Activity: Keep only the lines of the data below that contain "magent", and copy them.
───── Task input
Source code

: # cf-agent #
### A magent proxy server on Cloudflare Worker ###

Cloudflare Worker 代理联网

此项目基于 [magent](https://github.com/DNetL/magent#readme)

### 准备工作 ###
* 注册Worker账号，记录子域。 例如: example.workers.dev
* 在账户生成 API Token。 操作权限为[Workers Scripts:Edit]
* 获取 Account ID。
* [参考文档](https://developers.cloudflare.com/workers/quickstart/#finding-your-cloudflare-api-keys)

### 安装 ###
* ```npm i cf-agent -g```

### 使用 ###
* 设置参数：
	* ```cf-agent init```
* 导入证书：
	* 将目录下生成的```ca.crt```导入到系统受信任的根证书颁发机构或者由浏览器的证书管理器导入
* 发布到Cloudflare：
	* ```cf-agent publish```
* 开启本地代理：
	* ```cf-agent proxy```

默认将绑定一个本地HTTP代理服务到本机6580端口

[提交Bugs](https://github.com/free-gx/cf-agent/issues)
──────────
───── Task input
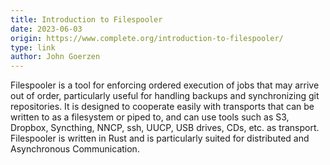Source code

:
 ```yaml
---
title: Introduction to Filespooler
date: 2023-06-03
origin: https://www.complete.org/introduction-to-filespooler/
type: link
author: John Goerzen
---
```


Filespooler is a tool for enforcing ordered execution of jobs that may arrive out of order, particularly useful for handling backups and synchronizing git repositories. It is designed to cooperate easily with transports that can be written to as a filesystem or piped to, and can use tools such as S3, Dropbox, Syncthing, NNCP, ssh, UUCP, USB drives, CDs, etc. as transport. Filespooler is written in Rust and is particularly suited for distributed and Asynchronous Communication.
──────────
Response for this exercise:
### A magent proxy server on Cloudflare Worker ###
此项目基于 [magent](https://github.com/DNetL/magent#readme)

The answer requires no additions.